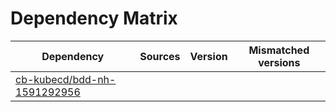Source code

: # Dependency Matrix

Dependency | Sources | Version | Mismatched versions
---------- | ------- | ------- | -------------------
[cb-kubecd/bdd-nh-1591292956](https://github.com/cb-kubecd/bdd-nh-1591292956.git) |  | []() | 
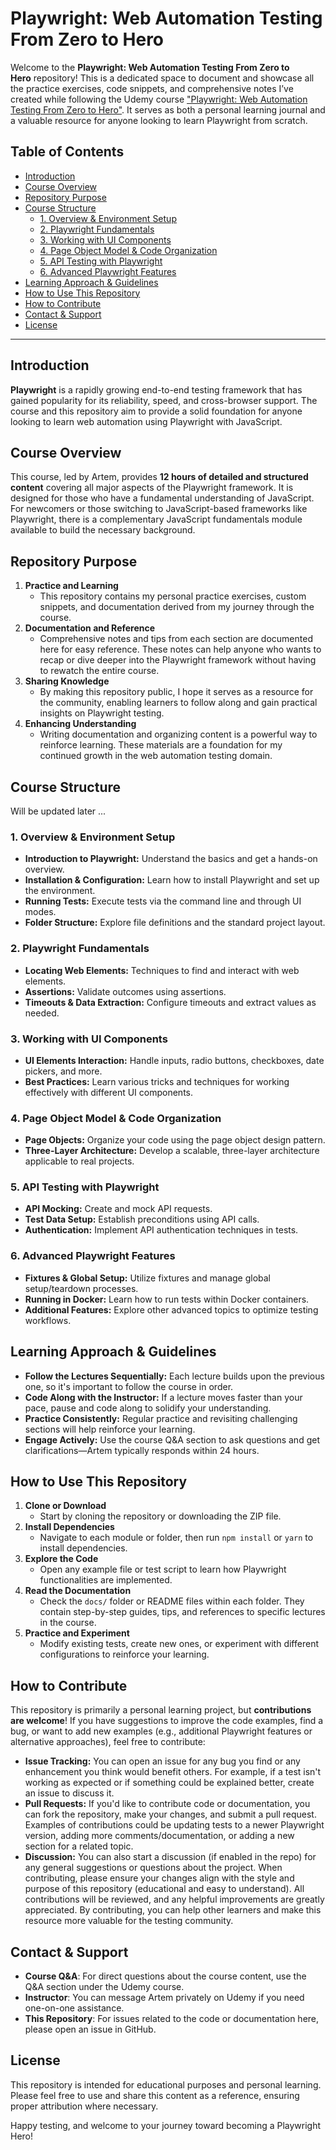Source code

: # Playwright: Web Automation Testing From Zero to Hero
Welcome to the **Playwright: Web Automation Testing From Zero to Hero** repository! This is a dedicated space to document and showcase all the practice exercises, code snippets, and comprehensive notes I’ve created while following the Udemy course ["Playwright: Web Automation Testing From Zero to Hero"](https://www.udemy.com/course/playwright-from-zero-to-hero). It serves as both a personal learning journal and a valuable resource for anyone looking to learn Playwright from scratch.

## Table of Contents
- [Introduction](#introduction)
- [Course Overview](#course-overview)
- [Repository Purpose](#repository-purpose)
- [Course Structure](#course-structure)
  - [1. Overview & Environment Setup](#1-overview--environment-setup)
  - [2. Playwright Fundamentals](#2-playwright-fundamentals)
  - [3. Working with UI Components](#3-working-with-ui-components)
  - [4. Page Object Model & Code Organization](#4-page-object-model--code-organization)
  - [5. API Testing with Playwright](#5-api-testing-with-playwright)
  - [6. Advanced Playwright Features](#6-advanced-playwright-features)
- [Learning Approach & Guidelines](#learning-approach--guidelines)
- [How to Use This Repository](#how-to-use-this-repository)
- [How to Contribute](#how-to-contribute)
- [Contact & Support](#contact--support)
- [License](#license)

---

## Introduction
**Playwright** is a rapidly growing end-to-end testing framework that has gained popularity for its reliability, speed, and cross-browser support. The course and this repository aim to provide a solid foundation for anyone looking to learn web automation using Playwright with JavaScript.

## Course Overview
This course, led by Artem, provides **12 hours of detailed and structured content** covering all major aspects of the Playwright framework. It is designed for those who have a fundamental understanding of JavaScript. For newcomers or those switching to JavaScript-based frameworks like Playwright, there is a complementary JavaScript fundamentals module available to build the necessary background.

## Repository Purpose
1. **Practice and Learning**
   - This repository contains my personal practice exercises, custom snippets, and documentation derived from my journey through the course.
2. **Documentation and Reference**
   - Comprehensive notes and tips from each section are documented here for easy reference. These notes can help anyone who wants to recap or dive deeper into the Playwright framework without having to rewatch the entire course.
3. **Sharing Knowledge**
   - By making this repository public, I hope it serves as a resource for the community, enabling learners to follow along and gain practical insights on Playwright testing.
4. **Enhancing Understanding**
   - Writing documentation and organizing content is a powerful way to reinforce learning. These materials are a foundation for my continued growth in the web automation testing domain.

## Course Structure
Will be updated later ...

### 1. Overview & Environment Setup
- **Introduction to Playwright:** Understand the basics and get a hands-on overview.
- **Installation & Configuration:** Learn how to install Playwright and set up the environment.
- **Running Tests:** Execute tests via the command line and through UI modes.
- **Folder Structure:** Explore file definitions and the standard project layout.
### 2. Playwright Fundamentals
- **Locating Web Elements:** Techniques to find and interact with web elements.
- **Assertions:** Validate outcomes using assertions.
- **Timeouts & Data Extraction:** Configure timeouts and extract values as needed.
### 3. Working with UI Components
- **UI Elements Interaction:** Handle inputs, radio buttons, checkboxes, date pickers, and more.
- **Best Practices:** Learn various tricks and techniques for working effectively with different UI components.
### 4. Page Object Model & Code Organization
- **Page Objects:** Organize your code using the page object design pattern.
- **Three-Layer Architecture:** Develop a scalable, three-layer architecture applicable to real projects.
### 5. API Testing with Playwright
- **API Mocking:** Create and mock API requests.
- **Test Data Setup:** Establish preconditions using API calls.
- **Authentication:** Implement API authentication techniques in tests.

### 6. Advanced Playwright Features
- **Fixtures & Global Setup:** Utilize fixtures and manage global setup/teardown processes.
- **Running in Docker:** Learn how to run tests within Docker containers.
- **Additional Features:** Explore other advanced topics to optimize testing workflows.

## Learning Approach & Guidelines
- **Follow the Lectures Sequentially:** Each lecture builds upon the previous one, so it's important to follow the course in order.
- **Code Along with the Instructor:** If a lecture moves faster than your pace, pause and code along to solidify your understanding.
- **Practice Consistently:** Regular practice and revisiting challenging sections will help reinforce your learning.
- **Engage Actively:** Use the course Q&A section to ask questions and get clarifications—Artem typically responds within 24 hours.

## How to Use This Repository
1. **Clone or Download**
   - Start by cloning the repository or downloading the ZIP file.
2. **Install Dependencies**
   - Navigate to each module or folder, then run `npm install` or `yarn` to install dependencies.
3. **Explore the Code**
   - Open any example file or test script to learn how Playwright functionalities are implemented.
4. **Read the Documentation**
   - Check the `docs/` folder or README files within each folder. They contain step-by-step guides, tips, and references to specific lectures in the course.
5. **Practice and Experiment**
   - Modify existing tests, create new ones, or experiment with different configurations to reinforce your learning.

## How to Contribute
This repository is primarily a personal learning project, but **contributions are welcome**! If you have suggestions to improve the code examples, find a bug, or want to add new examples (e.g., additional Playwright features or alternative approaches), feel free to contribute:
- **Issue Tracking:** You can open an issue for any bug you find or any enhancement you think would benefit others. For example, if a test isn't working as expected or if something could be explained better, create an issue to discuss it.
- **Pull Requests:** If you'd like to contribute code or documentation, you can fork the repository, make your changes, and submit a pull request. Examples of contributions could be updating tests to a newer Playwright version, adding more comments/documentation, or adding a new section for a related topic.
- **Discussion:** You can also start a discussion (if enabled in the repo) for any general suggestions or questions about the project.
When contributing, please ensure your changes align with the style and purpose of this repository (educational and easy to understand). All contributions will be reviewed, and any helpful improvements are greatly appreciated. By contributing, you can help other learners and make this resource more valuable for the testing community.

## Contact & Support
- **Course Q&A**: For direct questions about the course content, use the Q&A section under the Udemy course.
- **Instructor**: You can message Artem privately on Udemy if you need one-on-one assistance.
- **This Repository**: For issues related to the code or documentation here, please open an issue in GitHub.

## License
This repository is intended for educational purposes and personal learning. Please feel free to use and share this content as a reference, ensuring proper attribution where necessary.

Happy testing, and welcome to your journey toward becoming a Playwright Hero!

# # # #

_Action item_
Where in the records does the word "Model" appear? Copy each line that holds it.

_Answer to this exercise_
  - [4. Page Object Model & Code Organization](#4-page-object-model--code-organization)
### 4. Page Object Model & Code Organization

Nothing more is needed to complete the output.